Transcript
A (0:01)
Welcome to the Pod Force One podcast. I'm Miranda Devine. Today we're joined by Dr. Gad Saad, scholar of the Declaration of Independence center in the Study of American Freedom at the University of Mississippi. He's author of the upcoming book Suicidal Empathy. Gad Saad, thank you so much for joining us on Pod Force One. It's a real honor to speak to you finally. Having read you and listened to you for so long, I wanted to ask you about your latest book, Suicidal Empathy, which seems to be really what ails the west at the moment. And so can you tell us just from the beginning how you came up with that concept?
B (0:44)
Thank you so much for having me on. Great to finally e meet you at least hopefully in person soon. So I have to step back to one of my previous books to explain how I got to suicidal empathy. So, in the parasitic mind, I was arguing. Arguing that in the same way that a wide range of animals can be parasitized by actual brain worms. So, for example, a wood cricket abhors water, but when it is parasitized by a hairworm, the hair worm needs the wood cricket to jump into water, commit suicide so that the wood cricket could complete its reproductive cycle. And so that was my epiphany. Then I said, okay, well, I'm going to use that neuroparasitological framework to argue that human beings can also be parasitized by ideological parasitic ideas.

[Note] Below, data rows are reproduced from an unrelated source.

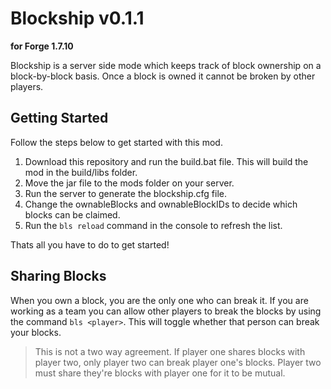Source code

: # Blockship v0.1.1
**for Forge 1.7.10**

Blockship is a server side mode which keeps track of block ownership on a block-by-block basis. Once a block is owned it cannot be broken by other players.

## Getting Started
Follow the steps below to get started with this mod.

1. Download this repository and run the build.bat file. This will build the mod in the build/libs folder.
2. Move the jar file to the mods folder on your server.
3. Run the server to generate the blockship.cfg file.
4. Change the ownableBlocks and ownableBlockIDs to decide which blocks can be claimed.
5. Run the `bls reload` command in the console to refresh the list.

Thats all you have to do to get started!

## Sharing Blocks
When you own a block, you are the only one who can break it. If you are working as a team you can allow other players to break the blocks
by using the command `bls <player>`. This will toggle whether that person can break your blocks.

> This is not a two way agreement. If player one shares blocks with player two, only player two can break player one's blocks.
> Player two must share they're blocks with player one for it to be mutual.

But in order for me to completely hijack your capacity to think, I need to parasitize two systems. Your cognitive system, your thinking system, which is the parasitic mind, but also your emotional system, which is suicidal empathy. And so it's a one, two punch. The parasitic mind dealt with my thought processes. Suicidal empathy deals with my emotional system.
A (2:00)
That's brilliant. So it's heart and mind.
B (2:02)
It's heart and mind, exactly.
A (2:04)
Yeah. And so would you say that, for instance, what's very popular in America at the moment is Trump derangement syndrome? Is that an example of suicidal empathy, parasitic mindset, some sort of brainworm that's going. Cause it doesn't seem to be just a normal antipathy to a political figure. It really seems to be a derangement, a psychiatric ailment. People are obsessed and compelled to attack others who they think they suspect might harbor sympathies towards Donald Trump.
B (2:42)
Right, so I'll answer the TDS question and then I'll go back to explain what suicidal empathy is. Exactly. So tds, you're right in that it speaks not so much to suicidal empathy, but to a specific form of parasitic thinking, which I discuss in the parasitic mind. So going back to this dichotomy of thinking versus feeling it, in many cases it makes perfect sense for us to invoke our emotional system. So for example, if I am selling you perfumes, well, I won't sit there and tell you, Harvard physiologist decided that the optimal molecular structure, right? Because there I would be invoking your cognitive system for a product that's a hedonic one. So rather what I'm going to do there is simply show you a sexy girl with her hair flowing, riding a horse, and then I'll put some French sounding name for the brand, right? So in some cases I need to invoke your cognitive system. In other cases I need to invoke your emotional system. Now, now, Trump derangement syndrome arises from the misapplication of the wrong system in that particular context. When judging whether a political leader is one that I should vote for or not. You'd like to think that I am going to invoke my cognitive system, but I don't. Because whenever you speak about people who suffer from tds, they always give you an affective based response. He disgusts me. He's grotesque. He speaks like a cantankerous, you know, eight, eighth grade brawler, right? They never say, I detest Donald Trump because I don't respect his monetary and fiscal policy. Right. It's, it's always driven by what I call an esthetic injury. Right? And why is it an aesthetic injury? Because all of the highfalutin folks with the progressive lisp have taken on certain affectations, have gone to certain schools, cross their legs a certain way to demonstrate that they belong to, as Thomas Sowell said, the anointed ones. And that's what defines my identity as a progressive member of the castrati club. But Donald Trump comes along and he doesn't exemplify those traits. So if he can ascend to the highest office in the world, this invalidates all of the effort that I have put into fabricating my own personhood as a progressive person. Therefore, he is literally an existential threat to my personhood, to the beautiful facade that I have constructed. So, yes, you are right. TDS is a psychiatric disorder due to emotional processing rather than cognitive processing.